The Celtics still posses four out of the five starters that won them their 17th championship in 2008, so the team will lean towards being a stronger squad rather than a weaker one.
If there’s one thing a shortened season would help the Celtics, it’s that the team would play less regular season games. This would allow them a lot more rest than they are accustomed to.
The team is also a notoriously fast starting one, so if the Celtics can keep to their ways of winning games at the onset of the season they should be in good shape for another postseason run.
Since the Celtics essentially have no guarantees on their bench, the team has to get everything they can from their starters. As you’ll see, everything is still in the Celtics favor, but is it enough to push them over the top?
Jermaine O’Neal’s upside is certainly limited at this point in his career, but if he can stay somewhat healthy during an abridged NBA season, the big man could prove valuable enough to give the Celtics to give them the boost they weren’t able to reclaim since Kendrick Perkins was traded.
O’Neal may have only played in 24 regular season games last year, but he did start all nine of the Celtics playoff games. To some, this may sound as if that’s just clutching at straws, but the Celtics have no other options that can make an impact as starting centers.
O’Neal can still block some shots, pull down rebounds, and give you seven to eight points per game when healthy. It’s underwhelming by many standards, but with 2011 free agency so thin, J.O. is the man in Boston.
While O’Neal did play well enough in the playoffs, he’s not a reliable player. Injuries have derailed his career, so at what level of consistency can he be held to?
The answer is none. O’Neal won’t give the Celtics enough durability to maintain a consistent presence in the middle, so the Celtics would head into a shortened season with a definite hole in the middle of their lineup.
Kevin Garnett is still a good player at 34 years of age, and while he is aging, he’s doing it gracefully. Garnett made the All-NBA defensive team again in 2010-11, so he gives the Celtics a huge boost up front, making up some of the gap in the middle for the Celtics.
Garnett can still score, and he is a team leader, so even as his scoring continues to dip, he makes up for it in other areas.
Like the majority of the Celtics starters, age is a factor. The NBA has always been a young man’s game, so while teams like the San Antonio Spurs have thrived in veteran-heavy atmospheres, the norm skews towards younger, more athletic teams.
Garnett’s experience may enable him to block an occasional shot of Blake Griffin’s, but there comes a point where athleticism can and will catch up to seniority.
The Celtics lack the athletic factor to push them over the top, so while Garnett is still a terrific player, he’s lost a step, and it has hurt the Celtics in the past two years (injuries included).
Paul Pierce has never been much of a flashy player, but he has been insanely consistent throughout his career. It’s this quality that still makes him one of the best players in the league.
When the game is on the line, no one would be surprised to see the ball wind up in Pierce’s hands. He’s a clutch player, and that’s made him so valuable throughout his time in Boston.

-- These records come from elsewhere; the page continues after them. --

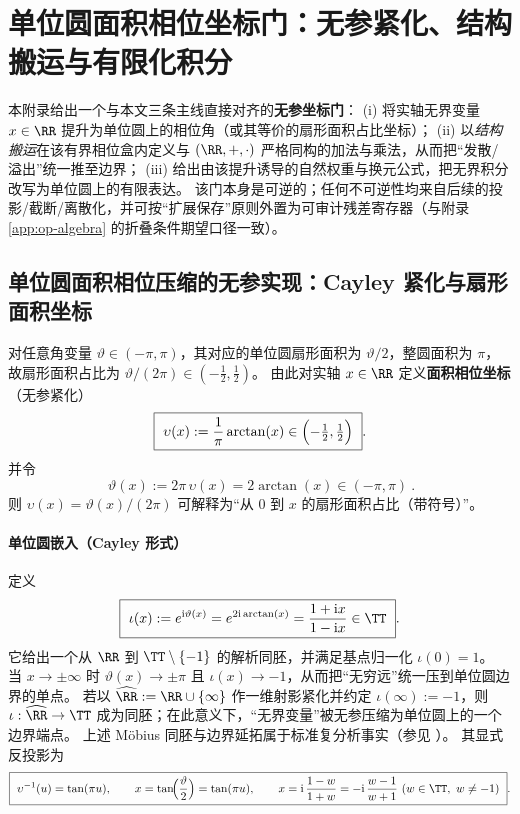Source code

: \section{单位圆面积相位坐标门：无参紧化、结构搬运与有限化积分}\label{app:unit-circle-phase-gate}
本附录给出一个与本文三条主线直接对齐的\textbf{无参坐标门}：
(i) 将实轴无界变量 \(x\in\RR\) 提升为单位圆上的相位角（或其等价的扇形面积占比坐标）；
(ii) 以\emph{结构搬运}在该有界相位盒内定义与 \((\RR,+,\cdot)\) 严格同构的加法与乘法，从而把“发散/溢出”统一推至边界；
(iii) 给出由该提升诱导的自然权重与换元公式，把无界积分改写为单位圆上的有限表达。
该门本身是可逆的；任何不可逆性均来自后续的投影/截断/离散化，并可按“扩展保存”原则外置为可审计残差寄存器（与附录 \ref{app:op-algebra} 的折叠条件期望口径一致）。

\subsection{单位圆面积相位压缩的无参实现：Cayley 紧化与扇形面积坐标}\label{subsec:unit-circle-phase-lift}
对任意角变量 \(\vartheta\in(-\pi,\pi)\)，其对应的单位圆扇形面积为 \(\vartheta/2\)，整圆面积为 \(\pi\)，故扇形面积占比为 \(\vartheta/(2\pi)\in(-\tfrac12,\tfrac12)\)。
由此对实轴 \(x\in\RR\) 定义\textbf{面积相位坐标}（无参紧化）
\begin{equation}\label{eq:unit-circle-phase-upsilon}
\boxed{\ \upsilon(x):=\frac{1}{\pi}\arctan(x)\in\Bigl(-\tfrac12,\tfrac12\Bigr)\ }.
\end{equation}
并令
\begin{equation}\label{eq:unit-circle-phase-vartheta}
\boxed{\ \vartheta(x):=2\pi\,\upsilon(x)=2\arctan(x)\in(-\pi,\pi)\ }.
\end{equation}
则 \(\upsilon(x)=\vartheta(x)/(2\pi)\) 可解释为“从 \(0\) 到 \(x\) 的扇形面积占比（带符号）”。

\paragraph{单位圆嵌入（Cayley 形式）}
定义
\begin{equation}\label{eq:unit-circle-cayley-embed}
\boxed{\ \iota(x):=e^{\mathrm{i}\vartheta(x)}=e^{2\mathrm{i}\arctan(x)}=\frac{1+\mathrm{i}x}{1-\mathrm{i}x}\in\TT\ }.
\end{equation}
它给出一个从 \(\RR\) 到 \(\TT\setminus\{-1\}\) 的解析同胚，并满足基点归一化 \(\iota(0)=1\)。
当 \(x\to\pm\infty\) 时 \(\vartheta(x)\to\pm\pi\) 且 \(\iota(x)\to-1\)，从而把“无穷远”统一压到单位圆边界的单点。
若以 \(\widehat{\RR}:=\RR\cup\{\infty\}\) 作一维射影紧化并约定 \(\iota(\infty):=-1\)，则 \(\iota:\widehat{\RR}\to\TT\) 成为同胚；在此意义下，“无界变量”被无参压缩为单位圆上的一个边界端点。
上述 Möbius 同胚与边界延拓属于标准复分析事实（参见 \cite{Ahlfors1979ComplexAnalysis}）。
其显式反投影为
\begin{equation}\label{eq:unit-circle-phase-inverse}
\boxed{\ \upsilon^{-1}(u)=\tan(\pi u),\qquad x=\tan\!\Bigl(\frac{\vartheta}{2}\Bigr)=\tan(\pi u),\qquad
x=\mathrm{i}\,\frac{1-w}{1+w}=-\mathrm{i}\,\frac{w-1}{w+1}\ (w\in\TT,\ w\neq-1)\ }.
\end{equation}

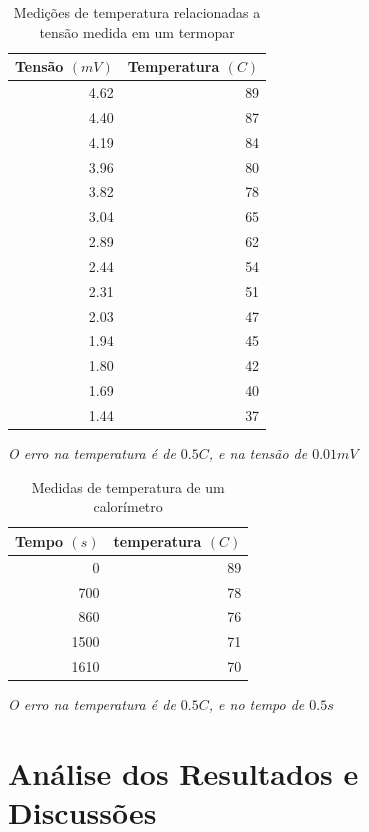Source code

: \documentclass[12pt,a4paper]{article}
\begin{document}
\newpage
\begin{table}[!htbp]

\centering
\def\arraystretch{1.5}
\caption{Medições de temperatura relacionadas a tensão medida em um termopar}

\begin{tabular}{|r|r|}
\hline
Tensão $(mV)$ & Temperatura $(C)$\\
\hline
 4.62 & 89 \\
 \hline
 4.40  & 87 \\
 \hline
 4.19 & 84 \\
 \hline
 3.96 & 80 \\
 \hline
 3.82 & 78 \\
 \hline
 3.04 & 65 \\
 \hline
 2.89 & 62 \\
 \hline
 2.44 & 54 \\
 \hline
 2.31 & 51 \\
 \hline
 2.03 & 47 \\
 \hline
 1.94 & 45 \\
 \hline
 1.80  & 42 \\
 \hline
 1.69 & 40 \\
 \hline
 1.44 & 37 \\
\hline
\end{tabular}

\emph{O erro na temperatura é de $0.5 C$, e na tensão de $0.01 mV$}
\label{dadostermopar}
\end{table}

\begin{table}[!htbp]

\centering
\def\arraystretch{1.5}
\caption{Medidas de temperatura de um calorímetro}

\begin{tabular}{|r|r|}
\hline
Tempo $(s)$ & temperatura $(C)$ \\
\hline
    0 & 89 \\    
  700 & 78 \\
  860 & 76 \\
 1500 & 71 \\
 1610 & 70 \\
\hline
\end{tabular}

\emph{O erro na temperatura é de $0.5 C$, e no tempo de $0.5 s$}
\label{dadostempo}
\end{table}


\section{Análise dos Resultados e Discussões}
\end{document}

Statistically, Pierce’s number have decreased in recent years, but he has increased his percentages in the second half of his career, so there’s no reason to expect any immediate drop off in his totals.
There really aren’t any weaknesses in Pierce’s game. Age is a looming factor, but he’s still good for 38-40 minutes per game during the playoffs.
Much like Paul Pierce, Ray Allen’s consistency is his greatest asset. Ray had career-highs in field-goal and three-point percentages last year, so why would he slow down?
This is also the guy who nailed 57 percent of his three-point attempts during the playoffs, so playing nearly 90 games didn’t impact his game down the stretch.
Ray’s game is what it is. He’s one of the best shooters in the league, and he should continue to put the ball in the hoop on a nightly basis.
It’s more of the same here. When will age be a factor in Ray’s decline? Outside of that, he has no real flaws.
If you have to find one, he could be better defensively.
Rajon Rondo is the future of the Celtics. You’ll find different opinions on his star power and his ability to lead a team, but he is the only above-average player on the team that the Celtics can build around.
In the outlook on the upcoming season, Rondo is still the best point guard Boston could hope for. His ability to make plays for the veteran starting lineup is uncanny. He finds the open man, and will drive the lane if defenders back off of him.
Rondo doesn’t shoot well from outside, but he can be very effective on the inside.
Rondo’s weaknesses have been well-documented throughout his career. The man simply cannot hit a jump shot. Rondo can drive very well, but he loses out on being one of the game’s most well-rounded point guards due to his lack of offense.
Aside from jump shooting, Rondo can’t hit free throws, which is embarrassing for guards.